Supplied material: Begin
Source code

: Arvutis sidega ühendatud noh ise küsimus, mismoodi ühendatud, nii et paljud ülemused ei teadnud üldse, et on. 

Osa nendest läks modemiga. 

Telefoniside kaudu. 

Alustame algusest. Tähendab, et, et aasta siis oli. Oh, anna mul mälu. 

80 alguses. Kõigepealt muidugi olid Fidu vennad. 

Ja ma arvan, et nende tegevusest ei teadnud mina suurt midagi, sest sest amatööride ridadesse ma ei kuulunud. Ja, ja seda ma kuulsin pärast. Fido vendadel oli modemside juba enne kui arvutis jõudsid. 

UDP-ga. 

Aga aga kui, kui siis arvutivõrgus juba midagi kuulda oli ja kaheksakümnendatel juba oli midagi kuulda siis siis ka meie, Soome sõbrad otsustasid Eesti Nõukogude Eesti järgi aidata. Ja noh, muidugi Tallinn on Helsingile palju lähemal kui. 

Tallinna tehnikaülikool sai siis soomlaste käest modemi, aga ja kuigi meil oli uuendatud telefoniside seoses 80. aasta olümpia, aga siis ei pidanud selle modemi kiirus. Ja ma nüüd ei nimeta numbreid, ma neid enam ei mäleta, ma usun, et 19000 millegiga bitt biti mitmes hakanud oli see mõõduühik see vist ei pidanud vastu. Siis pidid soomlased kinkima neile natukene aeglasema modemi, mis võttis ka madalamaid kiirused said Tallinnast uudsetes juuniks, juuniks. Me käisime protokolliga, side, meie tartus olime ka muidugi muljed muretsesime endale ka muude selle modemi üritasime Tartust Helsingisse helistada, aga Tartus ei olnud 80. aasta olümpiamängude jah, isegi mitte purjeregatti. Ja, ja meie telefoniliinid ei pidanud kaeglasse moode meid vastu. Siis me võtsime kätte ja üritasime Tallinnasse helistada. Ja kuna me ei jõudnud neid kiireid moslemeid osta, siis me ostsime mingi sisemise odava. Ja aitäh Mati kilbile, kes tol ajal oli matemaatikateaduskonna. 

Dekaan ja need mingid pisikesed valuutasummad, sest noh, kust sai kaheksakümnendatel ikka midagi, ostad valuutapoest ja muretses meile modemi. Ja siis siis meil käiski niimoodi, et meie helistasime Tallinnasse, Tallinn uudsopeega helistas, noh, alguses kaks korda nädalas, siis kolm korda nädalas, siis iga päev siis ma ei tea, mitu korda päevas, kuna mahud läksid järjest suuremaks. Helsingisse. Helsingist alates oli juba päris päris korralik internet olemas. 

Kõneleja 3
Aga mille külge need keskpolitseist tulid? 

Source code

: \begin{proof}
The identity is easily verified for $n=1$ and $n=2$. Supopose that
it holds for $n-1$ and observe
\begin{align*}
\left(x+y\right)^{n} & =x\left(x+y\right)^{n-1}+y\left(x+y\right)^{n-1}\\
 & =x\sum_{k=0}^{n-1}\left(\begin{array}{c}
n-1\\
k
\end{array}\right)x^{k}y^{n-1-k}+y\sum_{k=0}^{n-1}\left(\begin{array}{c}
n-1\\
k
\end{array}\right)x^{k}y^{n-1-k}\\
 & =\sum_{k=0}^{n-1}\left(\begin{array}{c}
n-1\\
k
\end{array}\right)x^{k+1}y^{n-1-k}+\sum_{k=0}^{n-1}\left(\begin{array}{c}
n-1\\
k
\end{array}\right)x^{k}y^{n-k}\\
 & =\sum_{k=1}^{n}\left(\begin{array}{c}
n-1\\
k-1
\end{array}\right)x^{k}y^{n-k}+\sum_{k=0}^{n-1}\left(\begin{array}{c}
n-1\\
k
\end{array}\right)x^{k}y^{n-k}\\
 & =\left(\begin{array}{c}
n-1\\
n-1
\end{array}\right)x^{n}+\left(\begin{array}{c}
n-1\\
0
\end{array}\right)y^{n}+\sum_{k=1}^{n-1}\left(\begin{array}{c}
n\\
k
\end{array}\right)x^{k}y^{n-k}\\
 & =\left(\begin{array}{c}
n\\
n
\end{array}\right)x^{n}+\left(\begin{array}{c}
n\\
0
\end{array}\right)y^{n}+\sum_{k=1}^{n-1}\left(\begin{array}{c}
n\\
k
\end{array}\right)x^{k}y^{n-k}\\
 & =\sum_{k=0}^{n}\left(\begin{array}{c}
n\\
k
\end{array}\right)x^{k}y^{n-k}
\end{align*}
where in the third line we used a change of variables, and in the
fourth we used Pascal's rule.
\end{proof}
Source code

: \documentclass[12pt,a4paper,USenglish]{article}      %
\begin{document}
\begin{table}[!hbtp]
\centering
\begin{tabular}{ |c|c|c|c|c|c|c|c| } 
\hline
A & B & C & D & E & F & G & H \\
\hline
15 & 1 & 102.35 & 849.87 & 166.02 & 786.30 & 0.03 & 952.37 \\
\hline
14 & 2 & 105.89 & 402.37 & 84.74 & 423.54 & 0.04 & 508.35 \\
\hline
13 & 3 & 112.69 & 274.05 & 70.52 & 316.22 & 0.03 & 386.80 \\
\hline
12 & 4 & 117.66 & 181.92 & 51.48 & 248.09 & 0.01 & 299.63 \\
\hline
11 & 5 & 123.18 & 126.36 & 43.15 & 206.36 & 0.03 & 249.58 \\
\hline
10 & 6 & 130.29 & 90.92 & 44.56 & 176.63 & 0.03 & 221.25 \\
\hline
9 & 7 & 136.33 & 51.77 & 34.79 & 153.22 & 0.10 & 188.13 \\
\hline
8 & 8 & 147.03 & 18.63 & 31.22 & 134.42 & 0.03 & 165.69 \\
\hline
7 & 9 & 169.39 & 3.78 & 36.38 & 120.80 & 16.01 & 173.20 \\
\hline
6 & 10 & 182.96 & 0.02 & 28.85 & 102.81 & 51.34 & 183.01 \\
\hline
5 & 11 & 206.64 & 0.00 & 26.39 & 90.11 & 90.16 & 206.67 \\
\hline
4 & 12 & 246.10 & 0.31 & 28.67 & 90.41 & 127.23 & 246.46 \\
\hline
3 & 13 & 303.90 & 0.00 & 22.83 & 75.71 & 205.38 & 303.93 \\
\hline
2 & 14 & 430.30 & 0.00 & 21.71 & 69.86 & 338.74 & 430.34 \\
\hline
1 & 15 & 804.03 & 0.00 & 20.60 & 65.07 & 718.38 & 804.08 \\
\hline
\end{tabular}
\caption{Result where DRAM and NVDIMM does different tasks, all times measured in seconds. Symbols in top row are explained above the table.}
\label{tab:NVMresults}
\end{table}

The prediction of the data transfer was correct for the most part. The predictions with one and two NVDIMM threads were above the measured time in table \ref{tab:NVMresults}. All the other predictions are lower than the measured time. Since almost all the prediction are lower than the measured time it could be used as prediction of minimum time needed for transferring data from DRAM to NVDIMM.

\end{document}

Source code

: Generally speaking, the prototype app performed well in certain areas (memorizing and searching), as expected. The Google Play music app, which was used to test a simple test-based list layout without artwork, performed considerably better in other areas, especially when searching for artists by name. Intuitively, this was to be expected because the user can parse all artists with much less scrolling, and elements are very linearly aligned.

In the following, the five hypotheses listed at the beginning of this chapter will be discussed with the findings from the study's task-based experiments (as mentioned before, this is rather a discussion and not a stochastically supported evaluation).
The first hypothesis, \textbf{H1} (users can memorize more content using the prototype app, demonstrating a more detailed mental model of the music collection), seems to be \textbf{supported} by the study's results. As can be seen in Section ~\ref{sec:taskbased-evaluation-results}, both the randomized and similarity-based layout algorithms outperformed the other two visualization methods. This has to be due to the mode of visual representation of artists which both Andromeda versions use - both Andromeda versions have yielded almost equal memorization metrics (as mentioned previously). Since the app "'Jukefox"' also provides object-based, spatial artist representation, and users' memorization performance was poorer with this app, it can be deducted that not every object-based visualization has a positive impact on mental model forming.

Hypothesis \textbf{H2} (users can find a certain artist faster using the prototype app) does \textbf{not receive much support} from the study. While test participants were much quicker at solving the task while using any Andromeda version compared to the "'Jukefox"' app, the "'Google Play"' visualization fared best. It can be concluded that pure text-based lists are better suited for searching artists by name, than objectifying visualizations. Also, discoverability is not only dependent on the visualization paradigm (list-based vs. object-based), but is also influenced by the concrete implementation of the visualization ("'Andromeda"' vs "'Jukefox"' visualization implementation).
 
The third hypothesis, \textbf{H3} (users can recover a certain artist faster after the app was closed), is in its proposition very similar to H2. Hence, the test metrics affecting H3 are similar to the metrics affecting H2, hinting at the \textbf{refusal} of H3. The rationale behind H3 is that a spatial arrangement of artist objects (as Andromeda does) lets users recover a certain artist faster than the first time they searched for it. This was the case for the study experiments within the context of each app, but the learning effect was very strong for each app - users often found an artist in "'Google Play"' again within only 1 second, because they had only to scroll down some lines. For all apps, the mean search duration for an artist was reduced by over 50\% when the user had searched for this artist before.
Supplied material: End
- Required action
Check each line of the listing above for the string "tabular" and return those that contain it.

- Expected answer
\begin{tabular}{ |c|c|c|c|c|c|c|c| } 
\end{tabular}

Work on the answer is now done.